* EXERCISE OBJECTIVE:
Give the entries again in full. Nothing may be altered.

[Source texts of formatted documents]
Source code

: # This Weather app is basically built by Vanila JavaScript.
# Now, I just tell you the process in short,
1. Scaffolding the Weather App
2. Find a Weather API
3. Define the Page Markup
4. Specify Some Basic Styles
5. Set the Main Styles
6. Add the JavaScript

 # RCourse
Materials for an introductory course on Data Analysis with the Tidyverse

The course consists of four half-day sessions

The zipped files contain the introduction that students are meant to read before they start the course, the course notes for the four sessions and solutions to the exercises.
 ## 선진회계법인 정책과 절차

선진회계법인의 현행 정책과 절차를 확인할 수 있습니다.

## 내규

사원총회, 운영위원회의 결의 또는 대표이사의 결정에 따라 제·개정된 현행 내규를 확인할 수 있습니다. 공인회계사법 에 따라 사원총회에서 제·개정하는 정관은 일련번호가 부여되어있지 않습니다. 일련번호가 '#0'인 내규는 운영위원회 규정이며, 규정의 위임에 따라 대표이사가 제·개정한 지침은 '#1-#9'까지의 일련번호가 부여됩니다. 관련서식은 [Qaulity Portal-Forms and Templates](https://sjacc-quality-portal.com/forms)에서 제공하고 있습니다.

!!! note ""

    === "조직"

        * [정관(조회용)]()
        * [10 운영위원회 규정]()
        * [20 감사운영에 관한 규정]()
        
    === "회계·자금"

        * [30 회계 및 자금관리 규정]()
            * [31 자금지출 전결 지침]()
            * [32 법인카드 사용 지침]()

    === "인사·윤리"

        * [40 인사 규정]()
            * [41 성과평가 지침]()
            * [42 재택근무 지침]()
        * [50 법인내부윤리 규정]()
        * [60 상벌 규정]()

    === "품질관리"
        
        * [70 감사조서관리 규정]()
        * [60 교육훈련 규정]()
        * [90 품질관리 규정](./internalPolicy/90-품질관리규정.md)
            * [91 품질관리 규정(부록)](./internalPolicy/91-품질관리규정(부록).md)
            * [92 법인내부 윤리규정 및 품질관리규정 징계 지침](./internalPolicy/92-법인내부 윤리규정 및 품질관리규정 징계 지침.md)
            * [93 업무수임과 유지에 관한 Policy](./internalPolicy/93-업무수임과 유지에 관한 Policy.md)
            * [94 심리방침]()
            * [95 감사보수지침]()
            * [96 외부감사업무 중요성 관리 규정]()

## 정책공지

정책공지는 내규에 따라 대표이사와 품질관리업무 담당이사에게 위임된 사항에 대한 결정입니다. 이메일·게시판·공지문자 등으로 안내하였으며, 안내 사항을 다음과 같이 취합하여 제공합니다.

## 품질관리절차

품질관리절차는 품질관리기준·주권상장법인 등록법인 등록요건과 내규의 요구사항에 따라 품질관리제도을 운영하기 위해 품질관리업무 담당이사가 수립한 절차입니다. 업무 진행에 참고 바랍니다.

* EXERCISE OUTPUT:
Source code

: # This Weather app is basically built by Vanila JavaScript.
# Now, I just tell you the process in short,
1. Scaffolding the Weather App
2. Find a Weather API
3. Define the Page Markup
4. Specify Some Basic Styles
5. Set the Main Styles
6. Add the JavaScript

 # RCourse
Materials for an introductory course on Data Analysis with the Tidyverse

The course consists of four half-day sessions

The zipped files contain the introduction that students are meant to read before they start the course, the course notes for the four sessions and solutions to the exercises.
 ## 선진회계법인 정책과 절차

선진회계법인의 현행 정책과 절차를 확인할 수 있습니다.

## 내규

사원총회, 운영위원회의 결의 또는 대표이사의 결정에 따라 제·개정된 현행 내규를 확인할 수 있습니다. 공인회계사법 에 따라 사원총회에서 제·개정하는 정관은 일련번호가 부여되어있지 않습니다. 일련번호가 '#0'인 내규는 운영위원회 규정이며, 규정의 위임에 따라 대표이사가 제·개정한 지침은 '#1-#9'까지의 일련번호가 부여됩니다. 관련서식은 [Qaulity Portal-Forms and Templates](https://sjacc-quality-portal.com/forms)에서 제공하고 있습니다.

!!! note ""

    === "조직"

        * [정관(조회용)]()
        * [10 운영위원회 규정]()
        * [20 감사운영에 관한 규정]()
        
    === "회계·자금"

        * [30 회계 및 자금관리 규정]()
            * [31 자금지출 전결 지침]()
            * [32 법인카드 사용 지침]()

    === "인사·윤리"

        * [40 인사 규정]()
            * [41 성과평가 지침]()
            * [42 재택근무 지침]()
        * [50 법인내부윤리 규정]()
        * [60 상벌 규정]()

    === "품질관리"
        
        * [70 감사조서관리 규정]()
        * [60 교육훈련 규정]()
        * [90 품질관리 규정](./internalPolicy/90-품질관리규정.md)
            * [91 품질관리 규정(부록)](./internalPolicy/91-품질관리규정(부록).md)
            * [92 법인내부 윤리규정 및 품질관리규정 징계 지침](./internalPolicy/92-법인내부 윤리규정 및 품질관리규정 징계 지침.md)
            * [93 업무수임과 유지에 관한 Policy](./internalPolicy/93-업무수임과 유지에 관한 Policy.md)
            * [94 심리방침]()
            * [95 감사보수지침]()
            * [96 외부감사업무 중요성 관리 규정]()

## 정책공지

정책공지는 내규에 따라 대표이사와 품질관리업무 담당이사에게 위임된 사항에 대한 결정입니다. 이메일·게시판·공지문자 등으로 안내하였으며, 안내 사항을 다음과 같이 취합하여 제공합니다.

## 품질관리절차

품질관리절차는 품질관리기준·주권상장법인 등록법인 등록요건과 내규의 요구사항에 따라 품질관리제도을 운영하기 위해 품질관리업무 담당이사가 수립한 절차입니다. 업무 진행에 참고 바랍니다.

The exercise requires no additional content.